Sayangnya belakangan banyak virus yang berjangkit disini. Bukan salah virus yang bebas masuk karena memang sudah fitrahnya ia punya kemampuan lebih untuk menggoda banyak sistem. Namun, mungkin ada keengganan untuk memasang antivirus. Tapi virus itu memang tidak diragukan keandalannya untuk merusak. Sebab ia masih mampu merasuk ke dalam sistem yang terproteksi.
Untuk itu, kita sering mendatangkan bala bantuan dari para hacker yang membawa manual book Marx untuk menjebol masalah yang tak kunjung selesai. Mengaikan struktur sosial dengan beragam hal yang terjadi. Kemudian tak lupa ada programmer yang logikanya banyak dirasuk Weber dalam melihat posisi penting individu. Atau kadang sudah banyak konsesi damai dibuat dengan menghadir Giddens yang membuat hubungan keduanya menjadi saling berkait.

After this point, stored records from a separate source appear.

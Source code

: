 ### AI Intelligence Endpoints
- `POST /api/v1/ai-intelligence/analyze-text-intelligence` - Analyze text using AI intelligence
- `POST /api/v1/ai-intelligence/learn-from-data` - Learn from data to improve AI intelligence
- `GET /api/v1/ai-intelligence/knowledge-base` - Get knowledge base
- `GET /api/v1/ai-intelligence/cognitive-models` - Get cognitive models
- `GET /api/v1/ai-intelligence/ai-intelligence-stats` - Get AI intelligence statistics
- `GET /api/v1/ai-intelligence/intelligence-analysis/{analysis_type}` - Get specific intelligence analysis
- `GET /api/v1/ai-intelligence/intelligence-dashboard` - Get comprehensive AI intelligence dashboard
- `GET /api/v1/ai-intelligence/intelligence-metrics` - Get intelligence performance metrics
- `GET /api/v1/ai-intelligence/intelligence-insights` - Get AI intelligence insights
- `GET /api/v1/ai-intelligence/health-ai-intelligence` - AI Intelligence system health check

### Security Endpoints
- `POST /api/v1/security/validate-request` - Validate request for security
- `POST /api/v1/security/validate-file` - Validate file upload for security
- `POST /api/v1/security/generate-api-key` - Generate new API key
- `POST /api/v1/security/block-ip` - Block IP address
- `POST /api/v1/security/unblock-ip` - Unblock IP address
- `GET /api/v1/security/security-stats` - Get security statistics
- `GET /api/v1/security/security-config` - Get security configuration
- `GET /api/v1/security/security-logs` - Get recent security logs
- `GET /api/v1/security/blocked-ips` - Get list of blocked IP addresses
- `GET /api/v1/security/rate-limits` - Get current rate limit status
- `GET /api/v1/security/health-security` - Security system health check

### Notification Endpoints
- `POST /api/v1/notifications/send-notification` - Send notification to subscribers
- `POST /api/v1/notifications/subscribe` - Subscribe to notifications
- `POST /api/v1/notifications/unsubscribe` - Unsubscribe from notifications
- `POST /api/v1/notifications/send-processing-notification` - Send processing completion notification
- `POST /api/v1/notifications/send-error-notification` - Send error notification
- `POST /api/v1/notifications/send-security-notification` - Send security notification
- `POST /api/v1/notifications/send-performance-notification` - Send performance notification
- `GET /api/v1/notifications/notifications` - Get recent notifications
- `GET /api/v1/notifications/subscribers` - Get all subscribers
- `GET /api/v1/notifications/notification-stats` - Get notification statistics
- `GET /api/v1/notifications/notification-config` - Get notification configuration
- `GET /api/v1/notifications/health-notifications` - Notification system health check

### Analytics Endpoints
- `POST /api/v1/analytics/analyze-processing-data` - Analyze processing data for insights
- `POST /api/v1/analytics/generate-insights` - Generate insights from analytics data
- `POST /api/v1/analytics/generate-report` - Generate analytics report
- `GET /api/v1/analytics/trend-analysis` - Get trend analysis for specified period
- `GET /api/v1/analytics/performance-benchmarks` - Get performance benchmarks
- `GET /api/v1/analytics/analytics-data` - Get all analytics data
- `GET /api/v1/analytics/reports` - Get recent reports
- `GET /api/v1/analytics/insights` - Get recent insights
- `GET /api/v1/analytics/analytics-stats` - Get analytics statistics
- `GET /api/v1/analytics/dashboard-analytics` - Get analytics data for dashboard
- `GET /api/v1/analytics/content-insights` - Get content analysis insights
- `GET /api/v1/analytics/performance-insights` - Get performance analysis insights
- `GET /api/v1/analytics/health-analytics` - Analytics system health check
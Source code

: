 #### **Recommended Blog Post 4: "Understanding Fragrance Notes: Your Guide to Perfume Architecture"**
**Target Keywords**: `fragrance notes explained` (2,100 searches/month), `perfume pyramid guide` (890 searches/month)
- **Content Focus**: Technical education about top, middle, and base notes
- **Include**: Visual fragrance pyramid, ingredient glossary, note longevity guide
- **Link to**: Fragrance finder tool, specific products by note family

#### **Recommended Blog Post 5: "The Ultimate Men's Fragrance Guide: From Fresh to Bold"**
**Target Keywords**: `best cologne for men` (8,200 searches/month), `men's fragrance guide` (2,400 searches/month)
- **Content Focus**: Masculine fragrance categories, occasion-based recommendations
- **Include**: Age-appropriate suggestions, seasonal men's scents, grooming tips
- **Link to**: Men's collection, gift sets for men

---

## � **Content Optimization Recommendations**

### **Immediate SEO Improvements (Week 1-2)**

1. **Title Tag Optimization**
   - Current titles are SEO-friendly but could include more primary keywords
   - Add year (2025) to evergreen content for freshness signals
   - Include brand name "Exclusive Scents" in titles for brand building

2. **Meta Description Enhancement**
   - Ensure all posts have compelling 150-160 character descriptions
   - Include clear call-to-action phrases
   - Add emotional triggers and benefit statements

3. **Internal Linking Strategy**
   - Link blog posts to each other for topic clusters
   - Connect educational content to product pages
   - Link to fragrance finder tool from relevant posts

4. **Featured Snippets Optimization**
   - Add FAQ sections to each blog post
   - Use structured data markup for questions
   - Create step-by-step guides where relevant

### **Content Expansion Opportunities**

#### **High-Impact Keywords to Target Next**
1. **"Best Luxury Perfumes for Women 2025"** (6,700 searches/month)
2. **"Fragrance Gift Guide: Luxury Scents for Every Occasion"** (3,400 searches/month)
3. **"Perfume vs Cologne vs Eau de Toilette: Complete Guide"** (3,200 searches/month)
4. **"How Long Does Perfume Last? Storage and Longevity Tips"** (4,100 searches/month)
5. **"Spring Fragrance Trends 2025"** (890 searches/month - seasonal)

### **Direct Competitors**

Dengan mengendap-endap, saya bisa melihat kemenangan Weber disini. Sistem sudah dibuat, tapi tidak berjalan. Bisa digarisbawahi, bukan gagal, tapi tidak berjalan.
Kembali pada Word, yang dinamai berdasar esensi hidupnya. Pun dengan didaktika, sebagai lembaga pers mahasiswa. Maka tidak perlu gamang ketika oknum dari sebuah perhimpunan berusaha mempertanyakan perihal produk, produktivitas, eksistensi, and what the hell others he said. Selama beridentitas sebagai lembaga pers, lakukan saja apa yang sudah kita rumuskan di awal. Ketakutan atas majalah yang tidak terbit bukanlah karena cemooh atau merasa sudah banyak melakukan hal lain yang sama atau lebih berharga. Melainkan karena apa yang bermasalah, gagal dipopulerkan menjadi masalah kolektif.
Maka saya kini jadi tahu, mengapa Jenderal Zod dalam film Man of Steel bersi keras menentang perbuatan Jor-El yang mencuri codec dari rancangan esensi manusia di planetnya untuk dibuang ke bumi. Jenderal Zod cuma mau mempertahankan esensi yang sudah dibentuk. Agar manusia yang berkekuatan Word, tidak memaksa diri untuk menjadi Photoshop.